• Exercise goal
Could you retype, exactly as written, every line from the top of the records through the line that contains "## Pipeline comparison"?

Dataset items
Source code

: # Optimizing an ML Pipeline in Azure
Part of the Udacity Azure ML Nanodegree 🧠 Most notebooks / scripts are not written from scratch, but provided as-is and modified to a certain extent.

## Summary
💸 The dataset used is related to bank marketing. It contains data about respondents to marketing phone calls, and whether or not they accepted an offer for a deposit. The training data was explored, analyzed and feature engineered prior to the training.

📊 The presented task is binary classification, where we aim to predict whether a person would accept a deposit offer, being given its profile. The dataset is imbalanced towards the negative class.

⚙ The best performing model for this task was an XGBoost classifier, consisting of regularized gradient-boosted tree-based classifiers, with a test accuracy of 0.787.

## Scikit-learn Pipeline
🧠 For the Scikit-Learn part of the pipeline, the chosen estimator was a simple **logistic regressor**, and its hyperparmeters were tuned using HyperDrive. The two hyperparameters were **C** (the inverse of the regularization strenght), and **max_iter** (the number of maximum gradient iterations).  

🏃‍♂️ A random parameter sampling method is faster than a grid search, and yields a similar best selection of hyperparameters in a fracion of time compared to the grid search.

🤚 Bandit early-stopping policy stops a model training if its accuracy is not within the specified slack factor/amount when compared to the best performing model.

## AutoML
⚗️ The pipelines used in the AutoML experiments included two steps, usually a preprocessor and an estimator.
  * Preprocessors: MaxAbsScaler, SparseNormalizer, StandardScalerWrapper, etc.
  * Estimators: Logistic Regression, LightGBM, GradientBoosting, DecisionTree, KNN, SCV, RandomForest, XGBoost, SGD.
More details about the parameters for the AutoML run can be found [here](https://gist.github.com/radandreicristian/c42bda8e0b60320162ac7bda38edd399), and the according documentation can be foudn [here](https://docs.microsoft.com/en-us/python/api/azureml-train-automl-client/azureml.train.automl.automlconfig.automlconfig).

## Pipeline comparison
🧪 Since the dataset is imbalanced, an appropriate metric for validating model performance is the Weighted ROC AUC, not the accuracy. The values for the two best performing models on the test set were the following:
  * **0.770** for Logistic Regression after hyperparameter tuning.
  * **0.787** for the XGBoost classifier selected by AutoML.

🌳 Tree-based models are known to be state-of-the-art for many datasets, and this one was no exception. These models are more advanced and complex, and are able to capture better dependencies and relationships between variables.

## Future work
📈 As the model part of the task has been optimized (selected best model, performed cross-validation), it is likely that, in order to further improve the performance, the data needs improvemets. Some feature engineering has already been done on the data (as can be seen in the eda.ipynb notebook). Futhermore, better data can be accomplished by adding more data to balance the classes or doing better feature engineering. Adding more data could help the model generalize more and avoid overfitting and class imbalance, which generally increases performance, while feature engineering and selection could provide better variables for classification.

• Output below
Source code

: # Optimizing an ML Pipeline in Azure
Part of the Udacity Azure ML Nanodegree 🧠 Most notebooks / scripts are not written from scratch, but provided as-is and modified to a certain extent.

## Summary
💸 The dataset used is related to bank marketing. It contains data about respondents to marketing phone calls, and whether or not they accepted an offer for a deposit. The training data was explored, analyzed and feature engineered prior to the training.

📊 The presented task is binary classification, where we aim to predict whether a person would accept a deposit offer, being given its profile. The dataset is imbalanced towards the negative class.

⚙ The best performing model for this task was an XGBoost classifier, consisting of regularized gradient-boosted tree-based classifiers, with a test accuracy of 0.787.

## Scikit-learn Pipeline
🧠 For the Scikit-Learn part of the pipeline, the chosen estimator was a simple **logistic regressor**, and its hyperparmeters were tuned using HyperDrive. The two hyperparameters were **C** (the inverse of the regularization strenght), and **max_iter** (the number of maximum gradient iterations).  

🏃‍♂️ A random parameter sampling method is faster than a grid search, and yields a similar best selection of hyperparameters in a fracion of time compared to the grid search.

🤚 Bandit early-stopping policy stops a model training if its accuracy is not within the specified slack factor/amount when compared to the best performing model.

## AutoML
⚗️ The pipelines used in the AutoML experiments included two steps, usually a preprocessor and an estimator.
  * Preprocessors: MaxAbsScaler, SparseNormalizer, StandardScalerWrapper, etc.
  * Estimators: Logistic Regression, LightGBM, GradientBoosting, DecisionTree, KNN, SCV, RandomForest, XGBoost, SGD.
More details about the parameters for the AutoML run can be found [here](https://gist.github.com/radandreicristian/c42bda8e0b60320162ac7bda38edd399), and the according documentation can be foudn [here](https://docs.microsoft.com/en-us/python/api/azureml-train-automl-client/azureml.train.automl.automlconfig.automlconfig).

## Pipeline comparison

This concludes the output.